Records for the exercise:
☆ ☆ ☆ ☆
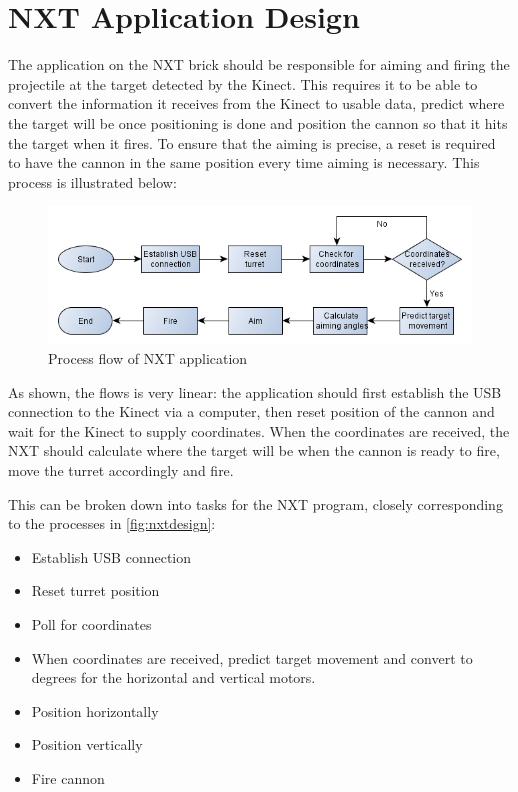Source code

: \section{NXT Application Design}

\label{nxtdesign}

The application on the NXT brick should be responsible for aiming and firing the projectile at the target detected by the Kinect. This requires it to be able to convert the information it receives from the Kinect to usable data, predict where the target will be once positioning is done and position the cannon so that it hits the target when it fires. To ensure that the aiming is precise, a reset is required to have the cannon in the same position every time aiming is necessary. This process is illustrated below:

\begin{figure}[hbtp]
	\includegraphics[scale=0.5]{img/nxtdesign.png}
	\caption{Process flow of NXT application}
	\label{fig:nxtdesign}
\end{figure}

As shown, the flows is very linear: the application should first establish the USB connection to the Kinect via a computer, then reset position of the cannon and wait for the Kinect to supply coordinates. When the coordinates are received, the NXT should calculate where the target will be when the cannon is ready to fire, move the turret accordingly and fire.

This can be broken down into tasks for the NXT program, closely corresponding to the processes in \autoref{fig:nxtdesign}:
\begin{itemize}
	\item Establish USB connection
	\item Reset turret position
	\item Poll for coordinates
	\item When coordinates are received, predict target movement and convert to degrees for the horizontal and vertical motors.
	\item Position horizontally
	\item Position vertically
	\item Fire cannon
\end{itemize}

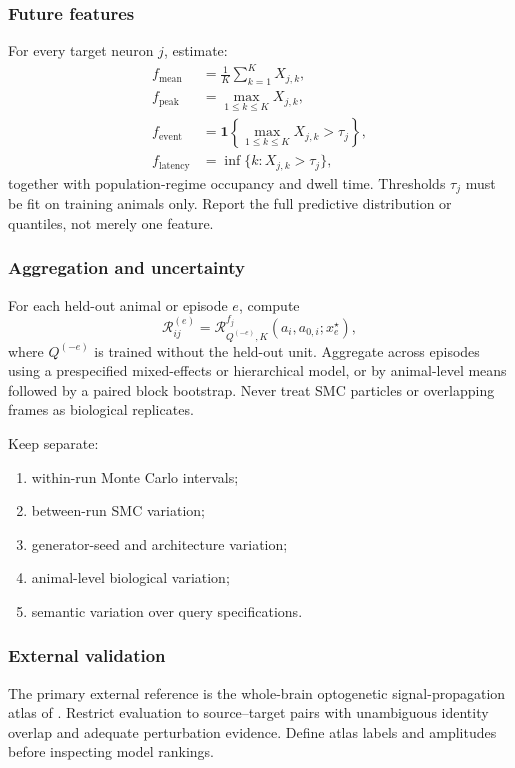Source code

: \documentclass{article}
\theoremstyle{remark}
\begin{document}
\subsubsection{Future features}

For every target neuron \(j\), estimate:
\begin{align*}
  f_{\mathrm{mean}}
  &=
  \frac{1}{K}\sum_{k=1}^K X_{j,k},\\
  f_{\mathrm{peak}}
  &=
  \max_{1\leq k\leq K}X_{j,k},\\
  f_{\mathrm{event}}
  &=
  \mathbf 1\left\{
    \max_{1\leq k\leq K}X_{j,k}>\tau_j
  \right\},\\
  f_{\mathrm{latency}}
  &=
  \inf\{k:X_{j,k}>\tau_j\},
\end{align*}
together with population-regime occupancy and dwell time. Thresholds
\(\tau_j\) must be fit on training animals only. Report the full predictive
distribution or quantiles, not merely one feature.

\subsubsection{Aggregation and uncertainty}

For each held-out animal or episode \(e\), compute
\[
  \mathcal R_{ij}^{(e)}
  =
  \mathcal R_{Q^{(-e)},K}^{f_j}
  (a_i,a_{0,i};x_e^\star),
\]
where \(Q^{(-e)}\) is trained without the held-out unit. Aggregate across
episodes using a prespecified mixed-effects or hierarchical model, or by
animal-level means followed by a paired block bootstrap. Never treat SMC
particles or overlapping frames as biological replicates.

Keep separate:
\begin{enumerate}[leftmargin=1.5em]
  \item within-run Monte Carlo intervals;
  \item between-run SMC variation;
  \item generator-seed and architecture variation;
  \item animal-level biological variation;
  \item semantic variation over query specifications.
\end{enumerate}

\subsubsection{External validation}

The primary external reference is the whole-brain optogenetic
signal-propagation atlas of \citet{randi2023neural}. Restrict evaluation to
source--target pairs with unambiguous identity overlap and adequate
perturbation evidence. Define atlas labels and amplitudes before inspecting
model rankings.
\end{document}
☆ ☆ ☆ ☆
Work required:
Print the records again exactly. Skip every picture.

Reply:
Source code

: \section{NXT Application Design}

\label{nxtdesign}

The application on the NXT brick should be responsible for aiming and firing the projectile at the target detected by the Kinect. This requires it to be able to convert the information it receives from the Kinect to usable data, predict where the target will be once positioning is done and position the cannon so that it hits the target when it fires. To ensure that the aiming is precise, a reset is required to have the cannon in the same position every time aiming is necessary. This process is illustrated below:

\begin{figure}[hbtp]
	\includegraphics[scale=0.5]{img/nxtdesign.png}
	\caption{Process flow of NXT application}
	\label{fig:nxtdesign}
\end{figure}

As shown, the flows is very linear: the application should first establish the USB connection to the Kinect via a computer, then reset position of the cannon and wait for the Kinect to supply coordinates. When the coordinates are received, the NXT should calculate where the target will be when the cannon is ready to fire, move the turret accordingly and fire.

This can be broken down into tasks for the NXT program, closely corresponding to the processes in \autoref{fig:nxtdesign}:
\begin{itemize}
	\item Establish USB connection
	\item Reset turret position
	\item Poll for coordinates
	\item When coordinates are received, predict target movement and convert to degrees for the horizontal and vertical motors.
	\item Position horizontally
	\item Position vertically
	\item Fire cannon
\end{itemize}

Source code

: \documentclass{article}
\theoremstyle{remark}
\begin{document}
\subsubsection{Future features}

For every target neuron \(j\), estimate:
\begin{align*}
  f_{\mathrm{mean}}
  &=
  \frac{1}{K}\sum_{k=1}^K X_{j,k},\\
  f_{\mathrm{peak}}
  &=
  \max_{1\leq k\leq K}X_{j,k},\\
  f_{\mathrm{event}}
  &=
  \mathbf 1\left\{
    \max_{1\leq k\leq K}X_{j,k}>\tau_j
  \right\},\\
  f_{\mathrm{latency}}
  &=
  \inf\{k:X_{j,k}>\tau_j\},
\end{align*}
together with population-regime occupancy and dwell time. Thresholds
\(\tau_j\) must be fit on training animals only. Report the full predictive
distribution or quantiles, not merely one feature.

\subsubsection{Aggregation and uncertainty}

For each held-out animal or episode \(e\), compute
\[
  \mathcal R_{ij}^{(e)}
  =
  \mathcal R_{Q^{(-e)},K}^{f_j}
  (a_i,a_{0,i};x_e^\star),
\]
where \(Q^{(-e)}\) is trained without the held-out unit. Aggregate across
episodes using a prespecified mixed-effects or hierarchical model, or by
animal-level means followed by a paired block bootstrap. Never treat SMC
particles or overlapping frames as biological replicates.

Keep separate:
\begin{enumerate}[leftmargin=1.5em]
  \item within-run Monte Carlo intervals;
  \item between-run SMC variation;
  \item generator-seed and architecture variation;
  \item animal-level biological variation;
  \item semantic variation over query specifications.
\end{enumerate}

\subsubsection{External validation}

The primary external reference is the whole-brain optogenetic
signal-propagation atlas of \citet{randi2023neural}. Restrict evaluation to
source--target pairs with unambiguous identity overlap and adequate
perturbation evidence. Define atlas labels and amplitudes before inspecting
model rankings.
\end{document}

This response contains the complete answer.